Le découpage du texte initial en trois volets a été contre-productif. Le souffle décentralisateur et la volonté de modernisation de l’action publique se sont dilués dans l’affirmation de métropoles, l’installation de conférences territoriales de l’action publique et dans la création de pôle ruraux confortant le clivage entre territoires urbains et territoires ruraux, là où il fallait renforcer les liens entre eux.

La réintroduction de la clause de compétence générale à toutes les échelles de collectivités avait un peu rassurés les acteurs de la culture et du secteur associatif sans supprimer leurs inquiétudes quant à la pérennité des moyens de financement et à la place de la société civile dans le débat public voire dans l’élaboration, la mise en œuvre et l’évaluation des politiques publiques.

L’Unadel, comme beaucoup de ses partenaires et de ses réseaux en région, attendait beaucoup que le second volet de la loi vienne corriger et combler les manques du 1er volet. Or ce qui est mis aujourd’hui à notre connaissance donne le sentiment qu’on va une nouvelle fois passer à côté de l’essentiel en développant des structures de plus en plus grosses, de plus en plus technocratiques, que ce soit au niveau des régions ou des intercommunalités, tout en déstabilisant l’organisation des services publics de proximité. En un mot là où il fallait rapprocher l’élu du citoyen et favorisant l’engagement de tous dans le bon fonctionnement de la vie de la cité en s’appuyant sur le vivre et le faire ensemble, on va à nouveau accentuer les distances, creuser les écarts entre les riches et les pauvres, segmenter la responsabilité publique et renforcer le sentiment d’abandon et d’incompréhension qui contribuent à renforcer l’abstention ou le vote de rejet plus que d’adhésion.

Parier avec les citoyens

Nous demeurons persuadés qu’il vaut mieux parier avec les citoyens, que de faire confiance aux seules réformes de structures et autres technostructures. Nous sommes « fiers des nombreux petits échecs du développement local par opposition aux grandes réussites nationales ». Il y a là quelque ironie, mais voir l’État impécunieux continuer d’expliquer aux autres ce qu’ils devraient faire, sans jamais se l’appliquer, laisse songeur. Oui, il faut clarifier, cela commence probablement par dire ce que l’État ne fait plus et de laisser la main aux élus locaux et à la société civile territoriale, à parité. Décentraliser c’est réformer l’État, en principe…

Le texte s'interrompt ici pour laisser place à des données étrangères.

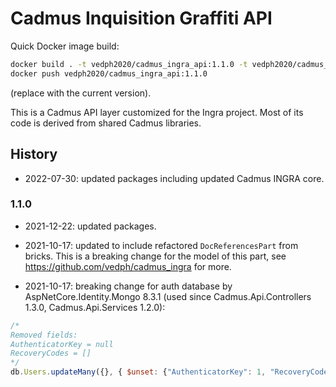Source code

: # Cadmus Inquisition Graffiti API

Quick Docker image build:

```bash
docker build . -t vedph2020/cadmus_ingra_api:1.1.0 -t vedph2020/cadmus_ingra_api:latest
docker push vedph2020/cadmus_ingra_api:1.1.0
```

(replace with the current version).

This is a Cadmus API layer customized for the Ingra project. Most of its code is derived from shared Cadmus libraries.

## History

- 2022-07-30: updated packages including updated Cadmus INGRA core.

### 1.1.0

- 2021-12-22: updated packages.

- 2021-10-17: updated to include refactored `DocReferencesPart` from bricks. This is a breaking change for the model of this part, see <https://github.com/vedph/cadmus_ingra> for more.

- 2021-10-17: breaking change for auth database by AspNetCore.Identity.Mongo 8.3.1 (used since Cadmus.Api.Controllers 1.3.0, Cadmus.Api.Services 1.2.0):

```js
/*
Removed fields:
AuthenticatorKey = null
RecoveryCodes = []
*/
db.Users.updateMany({}, { $unset: {"AuthenticatorKey": 1, "RecoveryCodes": 1} });
```
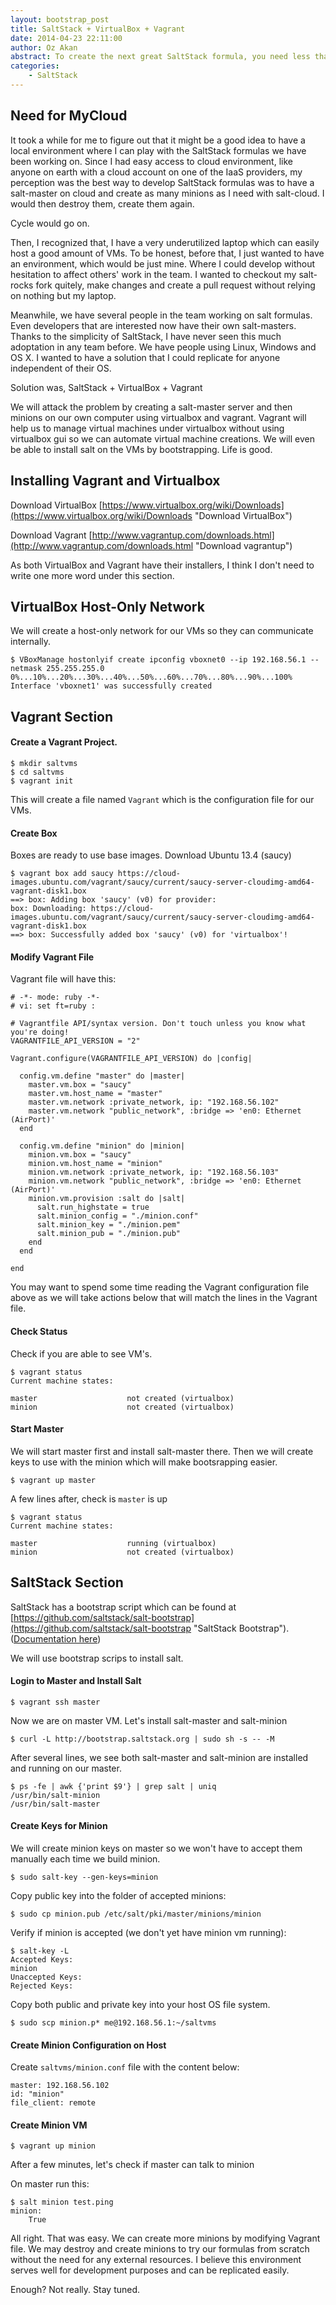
 ```yaml
---
layout: bootstrap_post
title: SaltStack + VirtualBox + Vagrant
date: 2014-04-23 22:11:00
author: Oz Akan
abstract: To create the next great SaltStack formula, you need less than I thought you did.
categories:
    - SaltStack
---
```


## Need for MyCloud

It took a while for me to figure out that it might be a good idea to have a local environment where I can play with the SaltStack formulas we have been working on. Since I had easy access to cloud environment, like anyone on earth with a cloud account on one of the IaaS providers, my perception was the best way to develop SaltStack formulas was to have a salt-master on cloud and create as many minions as I need with salt-cloud. I would then destroy them, create them again. 

Cycle would go on.

Then, I recognized that, I have a very underutilized laptop which can easily host a good amount of VMs. To be honest, before that, I just wanted to have an environment, which would be just mine. Where I could develop without hesitation to affect others' work in the team. I wanted to checkout my salt-rocks fork quitely, make changes and create a pull request without relying on nothing but my laptop.

Meanwhile, we have several people in the team working on salt formulas. Even developers that are interested now have their own salt-masters. Thanks to the simplicity of SaltStack, I have never seen this much adoptation in any team before. We have people using Linux, Windows and OS X. I wanted to have a solution that I could replicate for anyone independent of their OS.

Solution was, SaltStack + VirtualBox + Vagrant

We will attack the problem by creating a salt-master server and then minions on our own computer using virtualbox and vagrant. Vagrant will help us to manage virtual machines under virtualbox without using virtualbox gui so we can automate virtual machine creations. We will even be able to install salt on the VMs by bootstrapping. Life is good.

## Installing Vagrant and Virtualbox

Download VirtualBox
[https://www.virtualbox.org/wiki/Downloads](https://www.virtualbox.org/wiki/Downloads "Download VirtualBox")

Download Vagrant
[http://www.vagrantup.com/downloads.html](http://www.vagrantup.com/downloads.html "Download vagrantup")

As both VirtualBox and Vagrant have their installers, I think I don't need to write one more word under this section.

## VirtualBox Host-Only Network

We will create a host-only network for our VMs so they can communicate internally.

    $ VBoxManage hostonlyif create ipconfig vboxnet0 --ip 192.168.56.1 --netmask 255.255.255.0
    0%...10%...20%...30%...40%...50%...60%...70%...80%...90%...100%
    Interface 'vboxnet1' was successfully created

## Vagrant Section

#### Create a Vagrant Project.

    $ mkdir saltvms
    $ cd saltvms
    $ vagrant init

This will create a file named ```Vagrant``` which is the configuration file for our VMs.

#### Create Box

Boxes are ready to use base images. Download Ubuntu 13.4 (saucy)

    $ vagrant box add saucy https://cloud-images.ubuntu.com/vagrant/saucy/current/saucy-server-cloudimg-amd64-vagrant-disk1.box
    ==> box: Adding box 'saucy' (v0) for provider:
    box: Downloading: https://cloud-images.ubuntu.com/vagrant/saucy/current/saucy-server-cloudimg-amd64-vagrant-disk1.box
    ==> box: Successfully added box 'saucy' (v0) for 'virtualbox'!

#### Modify Vagrant File

Vagrant file will have this:

    # -*- mode: ruby -*-
    # vi: set ft=ruby :

    # Vagrantfile API/syntax version. Don't touch unless you know what you're doing!
    VAGRANTFILE_API_VERSION = "2"

    Vagrant.configure(VAGRANTFILE_API_VERSION) do |config|
      
      config.vm.define "master" do |master|
        master.vm.box = "saucy"
        master.vm.host_name = "master"
        master.vm.network :private_network, ip: "192.168.56.102"    
        master.vm.network "public_network", :bridge => 'en0: Ethernet (AirPort)'
      end

      config.vm.define "minion" do |minion|    
        minion.vm.box = "saucy"
        minion.vm.host_name = "minion"
        minion.vm.network :private_network, ip: "192.168.56.103"
        minion.vm.network "public_network", :bridge => 'en0: Ethernet (AirPort)'
        minion.vm.provision :salt do |salt|
          salt.run_highstate = true
          salt.minion_config = "./minion.conf"
          salt.minion_key = "./minion.pem"
          salt.minion_pub = "./minion.pub"
        end 
      end  

    end

You may want to spend some time reading the Vagrant configuration file above as we will take actions below that will match the lines in the Vagrant file.

#### Check Status

Check if you are able to see VM's.

    $ vagrant status
    Current machine states:

    master                    not created (virtualbox)
    minion                    not created (virtualbox)

#### Start Master

We will start master first and install salt-master there. Then we will create keys to use with the minion which will make bootsrapping easier.

    $ vagrant up master

A few lines after, check is ```master``` is up

    $ vagrant status
    Current machine states:

    master                    running (virtualbox)
    minion                    not created (virtualbox)

## SaltStack Section

SaltStack has a bootstrap script which can be found at [https://github.com/saltstack/salt-bootstrap](https://github.com/saltstack/salt-bootstrap "SaltStack Bootstrap"). 
([Documentation here](http://docs.saltstack.com/en/latest/topics/tutorials/salt_bootstrap.html "SaltStack Bootstrap Documentation"))

We will use bootstrap scrips to install salt.

#### Login to Master and Install Salt

    $ vagrant ssh master

Now we are on master VM. Let's install salt-master and salt-minion

    $ curl -L http://bootstrap.saltstack.org | sudo sh -s -- -M

After several lines, we see both salt-master and salt-minion are installed and running on our master.

    $ ps -fe | awk {'print $9'} | grep salt | uniq
    /usr/bin/salt-minion
    /usr/bin/salt-master

#### Create Keys for Minion

We will create minion keys on master so we won't have to accept them manually each time we build minion.

    $ sudo salt-key --gen-keys=minion

Copy public key into the folder of accepted minions:

    $ sudo cp minion.pub /etc/salt/pki/master/minions/minion

Verify if minion is accepted (we don't yet have minion vm running):

    $ salt-key -L
    Accepted Keys:
    minion
    Unaccepted Keys:
    Rejected Keys:

Copy both public and private key into your host OS file system.

    $ sudo scp minion.p* me@192.168.56.1:~/saltvms

#### Create Minion Configuration on Host

Create ```saltvms/minion.conf``` file with the content below:

    master: 192.168.56.102
    id: "minion"
    file_client: remote

#### Create Minion VM

    $ vagrant up minion

After a few minutes, let's check if master can talk to minion

On master run this:

    $ salt minion test.ping
    minion:
        True

All right. That was easy. We can create more minions by modifying Vagrant file. We may destroy and create minions to try our formulas from scratch without the need for any external resources. I believe this environment serves well for development purposes and can be replicated easily.

Enough? Not really. Stay tuned.


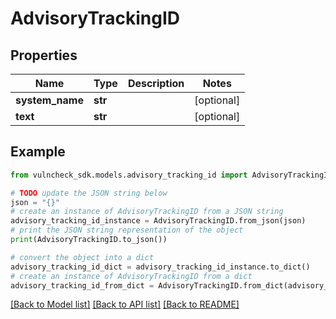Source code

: # AdvisoryTrackingID


## Properties

Name | Type | Description | Notes
------------ | ------------- | ------------- | -------------
**system_name** | **str** |  | [optional] 
**text** | **str** |  | [optional] 

## Example

```python
from vulncheck_sdk.models.advisory_tracking_id import AdvisoryTrackingID

# TODO update the JSON string below
json = "{}"
# create an instance of AdvisoryTrackingID from a JSON string
advisory_tracking_id_instance = AdvisoryTrackingID.from_json(json)
# print the JSON string representation of the object
print(AdvisoryTrackingID.to_json())

# convert the object into a dict
advisory_tracking_id_dict = advisory_tracking_id_instance.to_dict()
# create an instance of AdvisoryTrackingID from a dict
advisory_tracking_id_from_dict = AdvisoryTrackingID.from_dict(advisory_tracking_id_dict)
```
[[Back to Model list]](../README.md#documentation-for-models) [[Back to API list]](../README.md#documentation-for-api-endpoints) [[Back to README]](../README.md)



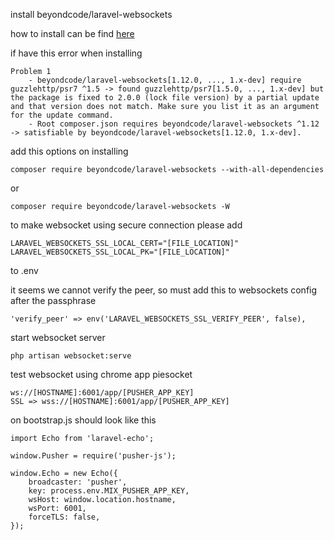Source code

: install beyondcode/laravel-websockets

how to install can be find [here](https://beyondco.de/docs/laravel-websockets/getting-started/installation)

if have this error when installing

```
Problem 1
    - beyondcode/laravel-websockets[1.12.0, ..., 1.x-dev] require guzzlehttp/psr7 ^1.5 -> found guzzlehttp/psr7[1.5.0, ..., 1.x-dev] but the package is fixed to 2.0.0 (lock file version) by a partial update and that version does not match. Make sure you list it as an argument for the update command.
    - Root composer.json requires beyondcode/laravel-websockets ^1.12 -> satisfiable by beyondcode/laravel-websockets[1.12.0, 1.x-dev].
```

add this options on installing

```
composer require beyondcode/laravel-websockets --with-all-dependencies
```

or

```
composer require beyondcode/laravel-websockets -W
```

to make websocket using secure connection please add 
```
LARAVEL_WEBSOCKETS_SSL_LOCAL_CERT="[FILE_LOCATION]"
LARAVEL_WEBSOCKETS_SSL_LOCAL_PK="[FILE_LOCATION]"
```
to .env

it seems we cannot verify the peer, so must add this to websockets config after the passphrase
```
'verify_peer' => env('LARAVEL_WEBSOCKETS_SSL_VERIFY_PEER', false),
```

start websocket server
```
php artisan websocket:serve
```

test websocket using chrome app piesocket

```
ws://[HOSTNAME]:6001/app/[PUSHER_APP_KEY]
SSL => wss://[HOSTNAME]:6001/app/[PUSHER_APP_KEY]
```

on bootstrap.js should look like this
```
import Echo from 'laravel-echo';

window.Pusher = require('pusher-js');

window.Echo = new Echo({
    broadcaster: 'pusher',
    key: process.env.MIX_PUSHER_APP_KEY,
    wsHost: window.location.hostname,
    wsPort: 6001,
    forceTLS: false,
});
```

L’efficacité dans la précipitation peut conduire encore plus vite à l’échec, sans garantir la réduction des dépenses tout en ajoutant un risque supplémentaire : celui d’accentuer le délitement de notre société et la perte de toutes ses valeurs fondatrices et républicaines, l’autorité tuant la liberté, l’efficacité faisant reculer l’égalité entre les hommes et les territoires, la rationalité budgétaire mettant en péril la fraternité et l’organisation de la solidarité avec les plus pauvres et les plus en difficultés.